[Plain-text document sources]
__________

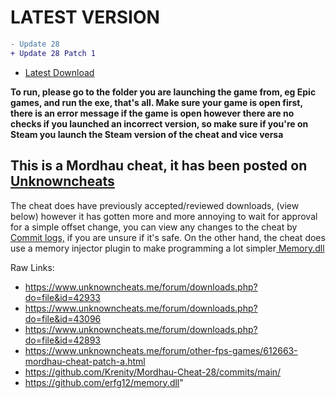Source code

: <h1> LATEST VERSION </h1>

```diff
- Update 28
+ Update 28 Patch 1 
```

- <a href="https://www.unknowncheats.me/forum/downloads.php?do=file&id=43400">Latest Download</a>

**To run, please go to the folder you are launching the game from, eg Epic games, and run the exe, that's all. Make sure your game is open first, there is an error message if the game is open however there are no checks if you launched an incorrect version, so make sure if you're on Steam you launch the Steam version of the cheat and vice versa**


<h2> This is a Mordhau cheat, it has been posted on <a href="https://www.unknowncheats.me/forum/other-fps-games/612663-mordhau-cheat-patch-28-a.html"> Unknowncheats <a> </h2>

The cheat does have previously accepted/reviewed downloads, (view below) however it has gotten more and more annoying to wait for approval for a simple offset change, you can view any changes to the cheat by <a href="https://github.com/Krenity/Mordhau-Cheat-28/commits/main/">Commit logs,</a> if you are unsure if it's safe. On the other hand, the cheat does use a memory injector plugin to make programming a lot simpler<a href="https://github.com/erfg12/memory.dll"> Memory.dll </a>

Raw Links:
- https://www.unknowncheats.me/forum/downloads.php?do=file&id=42933
- https://www.unknowncheats.me/forum/downloads.php?do=file&id=43096
- https://www.unknowncheats.me/forum/downloads.php?do=file&id=42893
- https://www.unknowncheats.me/forum/other-fps-games/612663-mordhau-cheat-patch-a.html
- https://github.com/Krenity/Mordhau-Cheat-28/commits/main/
- https://github.com/erfg12/memory.dll"
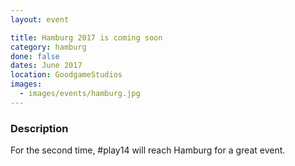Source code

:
 ```yaml
---
layout: event

title: Hamburg 2017 is coming soon
category: hamburg
done: false
dates: June 2017
location: GoodgameStudios
images:
  - images/events/hamburg.jpg
---
```


### Description
For the second time, #play14 will reach Hamburg for a great event.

__________

PROBLEM DESCRIPTION> Work out the number of lines in the records containing the word "file". Write only that number.

RESPONSE TO THE TASK> 4